[Information given]
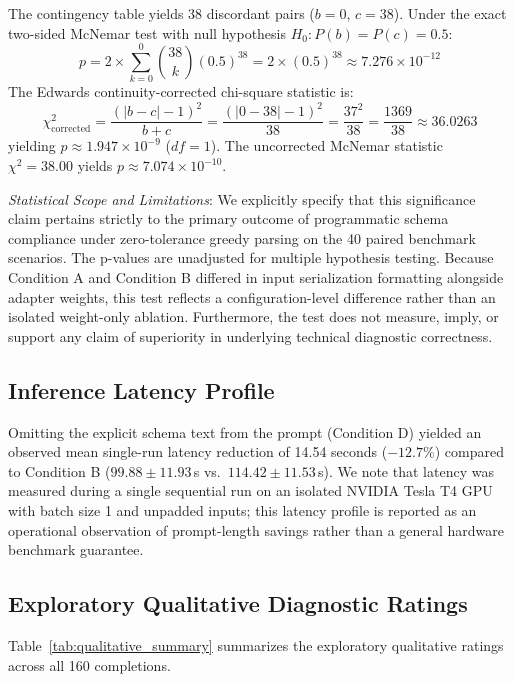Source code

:\documentclass[11pt,a4paper]{article}
\begin{document}
The contingency table yields 38 discordant pairs ($b=0$, $c=38$). Under the exact two-sided McNemar test with null hypothesis $H_0: P(b) = P(c) = 0.5$:
\begin{equation}
p = 2 \times \sum_{k=0}^{0} \binom{38}{k} (0.5)^{38} = 2 \times (0.5)^{38} \approx 7.276 \times 10^{-12}
\end{equation}
The Edwards continuity-corrected chi-square statistic is:
\begin{equation}
\chi^{2}_{\text{corrected}} = \frac{(|b - c| - 1)^2}{b + c} = \frac{(|0 - 38| - 1)^2}{38} = \frac{37^2}{38} = \frac{1369}{38} \approx 36.0263
\end{equation}
yielding $p \approx 1.947 \times 10^{-9}$ ($df=1$). The uncorrected McNemar statistic $\chi^2 = 38.00$ yields $p \approx 7.074 \times 10^{-10}$.

\textit{Statistical Scope and Limitations}: We explicitly specify that this significance claim pertains strictly to the primary outcome of programmatic schema compliance under zero-tolerance greedy parsing on the 40 paired benchmark scenarios. The p-values are unadjusted for multiple hypothesis testing. Because Condition A and Condition B differed in input serialization formatting alongside adapter weights, this test reflects a configuration-level difference rather than an isolated weight-only ablation. Furthermore, the test does not measure, imply, or support any claim of superiority in underlying technical diagnostic correctness.

\subsection{Inference Latency Profile}
Omitting the explicit schema text from the prompt (Condition D) yielded an observed mean single-run latency reduction of 14.54 seconds ($-12.7\%$) compared to Condition B ($99.88 \pm 11.93$\,s vs.\ $114.42 \pm 11.53$\,s). We note that latency was measured during a single sequential run on an isolated NVIDIA Tesla T4 GPU with batch size 1 and unpadded inputs; this latency profile is reported as an operational observation of prompt-length savings rather than a general hardware benchmark guarantee.

\subsection{Exploratory Qualitative Diagnostic Ratings}

Table~\ref{tab:qualitative_summary} summarizes the exploratory qualitative ratings across all 160 completions.
\end{document}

[Prompt] Nothing but an exact repeat of the records, pictures excluded, belongs in the answer.

[Answer to this task]
Source code

:\documentclass[11pt,a4paper]{article}
\begin{document}
The contingency table yields 38 discordant pairs ($b=0$, $c=38$). Under the exact two-sided McNemar test with null hypothesis $H_0: P(b) = P(c) = 0.5$:
\begin{equation}
p = 2 \times \sum_{k=0}^{0} \binom{38}{k} (0.5)^{38} = 2 \times (0.5)^{38} \approx 7.276 \times 10^{-12}
\end{equation}
The Edwards continuity-corrected chi-square statistic is:
\begin{equation}
\chi^{2}_{\text{corrected}} = \frac{(|b - c| - 1)^2}{b + c} = \frac{(|0 - 38| - 1)^2}{38} = \frac{37^2}{38} = \frac{1369}{38} \approx 36.0263
\end{equation}
yielding $p \approx 1.947 \times 10^{-9}$ ($df=1$). The uncorrected McNemar statistic $\chi^2 = 38.00$ yields $p \approx 7.074 \times 10^{-10}$.

\textit{Statistical Scope and Limitations}: We explicitly specify that this significance claim pertains strictly to the primary outcome of programmatic schema compliance under zero-tolerance greedy parsing on the 40 paired benchmark scenarios. The p-values are unadjusted for multiple hypothesis testing. Because Condition A and Condition B differed in input serialization formatting alongside adapter weights, this test reflects a configuration-level difference rather than an isolated weight-only ablation. Furthermore, the test does not measure, imply, or support any claim of superiority in underlying technical diagnostic correctness.

\subsection{Inference Latency Profile}
Omitting the explicit schema text from the prompt (Condition D) yielded an observed mean single-run latency reduction of 14.54 seconds ($-12.7\%$) compared to Condition B ($99.88 \pm 11.93$\,s vs.\ $114.42 \pm 11.53$\,s). We note that latency was measured during a single sequential run on an isolated NVIDIA Tesla T4 GPU with batch size 1 and unpadded inputs; this latency profile is reported as an operational observation of prompt-length savings rather than a general hardware benchmark guarantee.

\subsection{Exploratory Qualitative Diagnostic Ratings}

Table~\ref{tab:qualitative_summary} summarizes the exploratory qualitative ratings across all 160 completions.
\end{document}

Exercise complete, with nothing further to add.